**Exercise objective**
When you write out the listing, keep each word exactly as it stands but include none of its images.

**Information given**
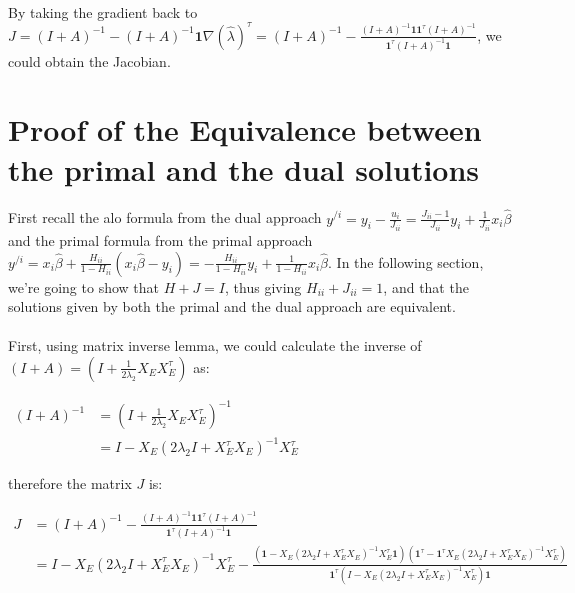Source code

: \documentclass{article}
\begin{document}
\paragraph{}By taking the gradient back to $J = (I+A)^{-1} -(I+A)^{-1}\textbf{1}\nabla(\hat{\lambda})^{\tau} = (I+A)^{-1} -\frac{(I+A)^{-1}\textbf{1}\textbf{1}^{\tau}(I+A)^{-1}}{\textbf{1}^{\tau}(I+A)^{-1}\textbf{1}}$, we could obtain the Jacobian.
\section{Proof of the Equivalence between the primal and the dual solutions}
\paragraph{}First recall the alo formula from the dual approach $y^{/i} = y_{i}-\frac{u_{i}}{J_{ii}} = \frac{J_{ii}-1}{J_{ii}}y_{i}+\frac{1}{J_{ii}}x_{i}\hat{\beta}$ and the primal formula from the primal approach $y^{/i} = x_{i}\hat{\beta} + \frac{H_{ii}}{1-H_{ii}}(x_{i}\hat{\beta}-y_{i}) = -\frac{H_{ii}}{1-H_{ii}}y_{i}+\frac{1}{1-H_{ii}}x_{i}\hat{\beta}$. In the following section, we're going to show that $H+J =I$, thus giving $H_{ii}+J_{ii} = 1$, and that the solutions given by both the primal and the dual approach are equivalent.
\paragraph{}First, using matrix inverse lemma, we could calculate the inverse of $(I+A) = (I+\frac{1}{2\lambda_{2}}X_{E}X_{E}^{\tau})$ as:
\begin{center}
$\begin{aligned}
(I+A)^{-1} &= (I+\frac{1}{2\lambda_{2}}X_{E}X_{E}^{\tau})^{-1}\\
&= I - X_{E}(2\lambda_{2}I+X_{E}^{\tau}X_{E})^{-1}X_{E}^{\tau}
\end{aligned}
$
\end{center}
therefore the matrix $J$ is:
\begin{center}
$
\begin{aligned}
J &= (I+A)^{-1} -\frac{(I+A)^{-1}\textbf{1}\textbf{1}^{\tau}(I+A)^{-1}}{\textbf{1}^{\tau}(I+A)^{-1}\textbf{1}}\\
&= I - X_{E}(2\lambda_{2}I+X_{E}^{\tau}X_{E})^{-1}X_{E}^{\tau} - \frac{(\textbf{1}-X_{E}(2\lambda_{2}I+X_{E}^{\tau}X_{E})^{-1}X_{E}^{\tau}\textbf{1})(\textbf{1}^{\tau}-\textbf{1}^{\tau}X_{E}(2\lambda_{2}I+X_{E}^{\tau}X_{E})^{-1}X_{E}^{\tau})}{\textbf{1}^{\tau}(I-X_{E}(2\lambda_{2}I+X_{E}^{\tau}X_{E})^{-1}X_{E}^{\tau})\textbf{1}}
\end{aligned}
$
\end{center}
\end{document}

**Final answer**
Source code

: \documentclass{article}
\begin{document}
\paragraph{}By taking the gradient back to $J = (I+A)^{-1} -(I+A)^{-1}\textbf{1}\nabla(\hat{\lambda})^{\tau} = (I+A)^{-1} -\frac{(I+A)^{-1}\textbf{1}\textbf{1}^{\tau}(I+A)^{-1}}{\textbf{1}^{\tau}(I+A)^{-1}\textbf{1}}$, we could obtain the Jacobian.
\section{Proof of the Equivalence between the primal and the dual solutions}
\paragraph{}First recall the alo formula from the dual approach $y^{/i} = y_{i}-\frac{u_{i}}{J_{ii}} = \frac{J_{ii}-1}{J_{ii}}y_{i}+\frac{1}{J_{ii}}x_{i}\hat{\beta}$ and the primal formula from the primal approach $y^{/i} = x_{i}\hat{\beta} + \frac{H_{ii}}{1-H_{ii}}(x_{i}\hat{\beta}-y_{i}) = -\frac{H_{ii}}{1-H_{ii}}y_{i}+\frac{1}{1-H_{ii}}x_{i}\hat{\beta}$. In the following section, we're going to show that $H+J =I$, thus giving $H_{ii}+J_{ii} = 1$, and that the solutions given by both the primal and the dual approach are equivalent.
\paragraph{}First, using matrix inverse lemma, we could calculate the inverse of $(I+A) = (I+\frac{1}{2\lambda_{2}}X_{E}X_{E}^{\tau})$ as:
\begin{center}
$\begin{aligned}
(I+A)^{-1} &= (I+\frac{1}{2\lambda_{2}}X_{E}X_{E}^{\tau})^{-1}\\
&= I - X_{E}(2\lambda_{2}I+X_{E}^{\tau}X_{E})^{-1}X_{E}^{\tau}
\end{aligned}
$
\end{center}
therefore the matrix $J$ is:
\begin{center}
$
\begin{aligned}
J &= (I+A)^{-1} -\frac{(I+A)^{-1}\textbf{1}\textbf{1}^{\tau}(I+A)^{-1}}{\textbf{1}^{\tau}(I+A)^{-1}\textbf{1}}\\
&= I - X_{E}(2\lambda_{2}I+X_{E}^{\tau}X_{E})^{-1}X_{E}^{\tau} - \frac{(\textbf{1}-X_{E}(2\lambda_{2}I+X_{E}^{\tau}X_{E})^{-1}X_{E}^{\tau}\textbf{1})(\textbf{1}^{\tau}-\textbf{1}^{\tau}X_{E}(2\lambda_{2}I+X_{E}^{\tau}X_{E})^{-1}X_{E}^{\tau})}{\textbf{1}^{\tau}(I-X_{E}(2\lambda_{2}I+X_{E}^{\tau}X_{E})^{-1}X_{E}^{\tau})\textbf{1}}
\end{aligned}
$
\end{center}
\end{document}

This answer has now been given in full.